[<prev] [next>] [<thread-prev] [thread-next>] [day] [month] [year] [list]
Message-ID: <b3b61de3224f17792bb26e0e9bcf267cf4ebbcc7.1749672978.git.afranji@google.com>
Date: Wed, 11 Jun 2025 21:16:33 +0000
From: Ryan Afranji <afranji@...gle.com>
To: kvm@...r.kernel.org, linux-kernel@...r.kernel.org, x86@...nel.org
Cc: sagis@...gle.com, bp@...en8.de, chao.p.peng@...ux.intel.com,
dave.hansen@...ux.intel.com, dmatlack@...gle.com, erdemaktas@...gle.com,
isaku.yamahata@...el.com, kai.huang@...el.com, mingo@...hat.com,
pbonzini@...hat.com, seanjc@...gle.com, tglx@...utronix.de,
zhi.wang.linux@...il.com, ackerleytng@...gle.com, andrew.jones@...ux.dev,
david@...hat.com, hpa@...or.com, kirill.shutemov@...ux.intel.com,
linux-kselftest@...r.kernel.org, tabba@...gle.com, vannapurve@...gle.com,
yan.y.zhao@...el.com, rick.p.edgecombe@...el.com,
Ryan Afranji <afranji@...gle.com>
Subject: [RFC PATCH v2 06/10] KVM: TDX: Add core logic for TDX intra-host migration
From: Sagi Shahar <sagis@...gle.com>
Adds the core logic for transferring state between source and
destination TDs during intra-host migration.
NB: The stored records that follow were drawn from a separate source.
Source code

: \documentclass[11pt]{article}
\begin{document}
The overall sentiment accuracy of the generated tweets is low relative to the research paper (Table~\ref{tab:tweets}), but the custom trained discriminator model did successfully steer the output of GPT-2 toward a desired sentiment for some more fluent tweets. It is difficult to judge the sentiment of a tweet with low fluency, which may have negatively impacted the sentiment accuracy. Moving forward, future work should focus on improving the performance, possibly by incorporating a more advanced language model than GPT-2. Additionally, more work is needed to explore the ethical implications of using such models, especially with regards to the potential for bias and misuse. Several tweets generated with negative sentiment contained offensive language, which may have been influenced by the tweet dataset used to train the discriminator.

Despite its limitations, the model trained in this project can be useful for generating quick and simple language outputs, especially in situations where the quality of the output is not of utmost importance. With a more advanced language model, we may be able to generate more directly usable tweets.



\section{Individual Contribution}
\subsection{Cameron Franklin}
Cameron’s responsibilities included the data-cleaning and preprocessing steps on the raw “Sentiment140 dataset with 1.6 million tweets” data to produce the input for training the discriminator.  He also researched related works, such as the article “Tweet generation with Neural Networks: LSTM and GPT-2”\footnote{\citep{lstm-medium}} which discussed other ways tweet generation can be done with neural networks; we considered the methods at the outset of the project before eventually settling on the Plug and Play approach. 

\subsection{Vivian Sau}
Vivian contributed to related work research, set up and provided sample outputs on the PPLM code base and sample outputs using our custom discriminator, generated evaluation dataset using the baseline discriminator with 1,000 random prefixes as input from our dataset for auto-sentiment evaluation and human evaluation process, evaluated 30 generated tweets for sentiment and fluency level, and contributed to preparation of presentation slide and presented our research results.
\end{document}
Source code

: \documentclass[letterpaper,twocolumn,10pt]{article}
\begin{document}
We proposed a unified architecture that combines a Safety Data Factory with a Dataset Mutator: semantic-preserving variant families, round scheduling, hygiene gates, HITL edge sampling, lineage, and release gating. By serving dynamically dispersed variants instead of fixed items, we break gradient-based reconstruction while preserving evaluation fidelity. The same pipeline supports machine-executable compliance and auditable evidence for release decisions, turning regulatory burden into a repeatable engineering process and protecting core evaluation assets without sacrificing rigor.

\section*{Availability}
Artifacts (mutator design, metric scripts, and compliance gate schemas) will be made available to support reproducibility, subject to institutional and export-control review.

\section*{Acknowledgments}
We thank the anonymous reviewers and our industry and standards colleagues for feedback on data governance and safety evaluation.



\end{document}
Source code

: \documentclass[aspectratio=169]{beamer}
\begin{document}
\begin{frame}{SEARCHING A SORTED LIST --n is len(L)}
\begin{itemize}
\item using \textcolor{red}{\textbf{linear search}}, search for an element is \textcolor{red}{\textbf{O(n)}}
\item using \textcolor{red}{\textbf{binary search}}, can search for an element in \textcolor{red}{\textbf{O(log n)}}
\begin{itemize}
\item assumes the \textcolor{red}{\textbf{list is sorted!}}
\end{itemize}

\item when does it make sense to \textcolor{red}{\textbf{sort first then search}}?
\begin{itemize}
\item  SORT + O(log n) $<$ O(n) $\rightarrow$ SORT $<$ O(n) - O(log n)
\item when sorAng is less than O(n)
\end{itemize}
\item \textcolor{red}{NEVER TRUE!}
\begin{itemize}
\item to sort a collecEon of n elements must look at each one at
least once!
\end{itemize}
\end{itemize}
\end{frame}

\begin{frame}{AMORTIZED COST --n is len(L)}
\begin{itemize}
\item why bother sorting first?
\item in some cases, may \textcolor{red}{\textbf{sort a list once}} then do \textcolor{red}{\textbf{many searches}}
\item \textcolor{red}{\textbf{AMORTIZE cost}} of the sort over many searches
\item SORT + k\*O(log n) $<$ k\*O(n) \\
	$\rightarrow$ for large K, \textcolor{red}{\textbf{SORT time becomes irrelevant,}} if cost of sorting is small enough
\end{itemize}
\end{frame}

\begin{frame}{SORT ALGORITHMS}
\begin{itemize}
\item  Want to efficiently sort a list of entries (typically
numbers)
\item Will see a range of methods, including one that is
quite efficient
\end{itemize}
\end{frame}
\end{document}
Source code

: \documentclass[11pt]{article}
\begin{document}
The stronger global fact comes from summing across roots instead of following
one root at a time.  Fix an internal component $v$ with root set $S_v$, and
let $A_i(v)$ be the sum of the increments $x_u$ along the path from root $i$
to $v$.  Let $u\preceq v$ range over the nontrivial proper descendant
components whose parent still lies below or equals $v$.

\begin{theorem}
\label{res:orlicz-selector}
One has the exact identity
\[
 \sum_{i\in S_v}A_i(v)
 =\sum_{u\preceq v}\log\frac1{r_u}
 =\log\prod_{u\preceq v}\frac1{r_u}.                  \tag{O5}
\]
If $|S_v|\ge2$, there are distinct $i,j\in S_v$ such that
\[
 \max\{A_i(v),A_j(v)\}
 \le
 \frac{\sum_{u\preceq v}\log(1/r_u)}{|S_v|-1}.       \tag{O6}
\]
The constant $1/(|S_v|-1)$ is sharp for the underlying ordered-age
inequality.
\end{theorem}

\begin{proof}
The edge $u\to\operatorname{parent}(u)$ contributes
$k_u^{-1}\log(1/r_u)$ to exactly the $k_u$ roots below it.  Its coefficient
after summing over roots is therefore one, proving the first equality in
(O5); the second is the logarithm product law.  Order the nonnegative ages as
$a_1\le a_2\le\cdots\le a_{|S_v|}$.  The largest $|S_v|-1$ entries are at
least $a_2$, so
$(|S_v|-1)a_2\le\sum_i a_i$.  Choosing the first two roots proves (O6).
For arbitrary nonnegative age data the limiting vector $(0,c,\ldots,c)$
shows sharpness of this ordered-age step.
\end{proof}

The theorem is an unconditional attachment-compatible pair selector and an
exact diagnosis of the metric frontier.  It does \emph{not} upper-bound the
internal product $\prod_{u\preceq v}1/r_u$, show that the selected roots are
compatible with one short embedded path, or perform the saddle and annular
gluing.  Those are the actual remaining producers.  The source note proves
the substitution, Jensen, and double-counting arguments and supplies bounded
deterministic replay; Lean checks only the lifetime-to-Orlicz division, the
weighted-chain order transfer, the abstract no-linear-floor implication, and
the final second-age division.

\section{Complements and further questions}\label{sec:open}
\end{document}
Signed-off-by: Sagi Shahar <sagis@...gle.com>
Co-developed-by: Ryan Afranji <afranji@...gle.com>
Signed-off-by: Ryan Afranji <afranji@...gle.com>
---
arch/x86/kvm/vmx/tdx.c | 193 ++++++++++++++++++++++++++++++++++++++++-
1 file changed, 192 insertions(+), 1 deletion(-)
diff --git a/arch/x86/kvm/vmx/tdx.c b/arch/x86/kvm/vmx/tdx.c
index 4582f94175b7..268aca28d878 100644
--- a/arch/x86/kvm/vmx/tdx.c
+++ b/arch/x86/kvm/vmx/tdx.c
@@ -3534,9 +3534,200 @@ static __always_inline bool tdx_finalized(struct kvm *kvm)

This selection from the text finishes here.